Des saisies massives en 2009 avaient conduit à une pénurie de MDMA, amphétamine stimulant le système nerveux central et comportant des caractéristiques psychotropes particulières. Mais l’année 2010 a vu revenir ces produits sur le marché dans des quantités « normales ». La disponibilité du produit s’est même accrue du fait de sa vente sous trois formes différentes : en comprimé, en poudre et en “cristal”. Cette dernière forme a connu augmentation significative de sa consommation sur certains sites français [Bordeaux, Metz, Marseille, Paris, Rennes]. Les usagers en plébiscitent les effets réputés plus forts que la poudre.
L’une des nouveautés majeures marquant les offres de drogues ces dernières années concerne les drogues de synthèse. Les usagers ont eu accès, notamment par le biais d’Internet, à de nouvelles substances de synthèse imitant les effets de drogues illicites telles que l’ecstasy, l’amphétamine, la cocaïne ou le cannabis. Moins chères que les substances traditionnelles, elles sont également vendues sous des formes très diverses [comprimés, poudre, pâte, pastilles], ce qui les rend plus attractives.
Une étude menée dans le cadre du dispositif TREND [Tendances récentes et nouvelles drogues] a recensé 63 de ces nouvelles substances sur environ 32 sites francophones de vente en ligne. Elles préoccupent particulièrement les autorités européennes, car elles ont peu de visibilité et de contrôle sur leur développement. Et, ce qui est plus inquiétant, les conséquences de la consommation de ces produits sont mal connues.
La France, hier première, demain dernière dans la lutte contre la toxicomanie ?
La France est en train de perdre l’avance qu’elle avait acquise en matière de lutte contre la toxicomanie. Depuis le 31 décembre 1970, date à laquelle est entrée en vigueur la loi réprimant l’usage et le trafic de stupéfiants, la situation a considérablement évolué, en particulier chez les jeunes. Les mesures de santé publique n’ont pas suivi le rythme de croissance de consommation de drogues. En 1987, la vente libre des seringues est pérennisée par la ministre de la Santé de l’époque, Mme Barzach. 8 ans plus tard, les associations sont autorisées à délivrer gratuitement des trousses de prévention contenant seringues, ampoules d’eau, tampon et préservatifs. La France est alors considérée comme la locomotive mondiale, exemplaire en matière de lutte contre la toxicomanie. Puis plus rien jusqu’en 2013.
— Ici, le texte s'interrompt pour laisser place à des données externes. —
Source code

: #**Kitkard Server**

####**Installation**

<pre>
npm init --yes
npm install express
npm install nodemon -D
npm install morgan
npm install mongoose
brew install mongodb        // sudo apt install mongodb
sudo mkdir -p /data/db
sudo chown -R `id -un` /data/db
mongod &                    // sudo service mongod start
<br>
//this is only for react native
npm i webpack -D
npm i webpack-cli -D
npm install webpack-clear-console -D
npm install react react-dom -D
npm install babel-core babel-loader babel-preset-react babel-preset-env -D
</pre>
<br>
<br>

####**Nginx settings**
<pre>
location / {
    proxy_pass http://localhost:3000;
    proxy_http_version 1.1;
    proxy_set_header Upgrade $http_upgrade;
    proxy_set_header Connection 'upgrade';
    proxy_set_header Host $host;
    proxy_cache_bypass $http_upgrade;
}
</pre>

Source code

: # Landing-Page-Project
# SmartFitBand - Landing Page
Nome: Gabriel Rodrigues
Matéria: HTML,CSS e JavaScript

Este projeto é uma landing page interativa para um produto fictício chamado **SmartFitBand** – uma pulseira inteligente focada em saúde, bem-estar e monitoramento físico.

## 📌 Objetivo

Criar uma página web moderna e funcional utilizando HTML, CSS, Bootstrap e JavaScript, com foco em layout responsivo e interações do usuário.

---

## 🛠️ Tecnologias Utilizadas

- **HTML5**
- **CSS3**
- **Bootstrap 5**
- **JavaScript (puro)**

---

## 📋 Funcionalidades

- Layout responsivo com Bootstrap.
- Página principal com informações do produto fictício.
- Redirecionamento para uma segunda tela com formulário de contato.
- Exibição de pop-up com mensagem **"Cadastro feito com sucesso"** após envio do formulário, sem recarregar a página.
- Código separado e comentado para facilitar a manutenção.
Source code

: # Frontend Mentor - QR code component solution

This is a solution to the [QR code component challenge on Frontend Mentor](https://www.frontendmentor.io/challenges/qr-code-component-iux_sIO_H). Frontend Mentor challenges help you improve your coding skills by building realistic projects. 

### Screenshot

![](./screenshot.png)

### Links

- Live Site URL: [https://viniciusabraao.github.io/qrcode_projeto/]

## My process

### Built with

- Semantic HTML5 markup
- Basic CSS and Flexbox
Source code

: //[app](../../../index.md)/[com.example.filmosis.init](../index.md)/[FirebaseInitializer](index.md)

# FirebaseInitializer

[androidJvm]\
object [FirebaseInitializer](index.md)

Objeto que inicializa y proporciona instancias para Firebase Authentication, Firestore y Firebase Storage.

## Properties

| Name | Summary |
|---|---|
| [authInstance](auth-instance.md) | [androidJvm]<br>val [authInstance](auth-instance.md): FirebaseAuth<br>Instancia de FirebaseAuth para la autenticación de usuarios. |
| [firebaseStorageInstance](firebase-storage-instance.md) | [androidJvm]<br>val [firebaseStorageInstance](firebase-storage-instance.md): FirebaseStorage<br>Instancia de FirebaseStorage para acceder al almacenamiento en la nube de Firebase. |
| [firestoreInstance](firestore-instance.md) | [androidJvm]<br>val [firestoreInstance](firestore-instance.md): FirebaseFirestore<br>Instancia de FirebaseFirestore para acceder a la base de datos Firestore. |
«Il nous faut changer notre regard sur les consommateurs de produits stupéfiants, sans complaisance, mais avec compréhension. », a fait valoir Danièle Jourdain-Menninger, présidente de la MILDT, qui a préparé le plan de lutte contre la drogue et les conduites addictives dévoilé jeudi 19 septembre par le Gouvernement.
De telles évolutions tant en terme de produits, que de consommation et d’usage doivent alerter les autorités françaises et les inciter à passer à l’action. Le statu quo ne saurait être une position pérenne en France. Les déclarations d’intentions ne suffisent plus. Il est nécessaire d’engager une politique efficiente de lutte contre les toxicomanies et surtout d’accompagnement des toxicomanes dans des parcours de soin médicalisés. C’est à cette seule condition que pourront être mises en place des solutions véritablement efficaces pour les consommations sécurisées, le sevrage et même l’arrêt définitif.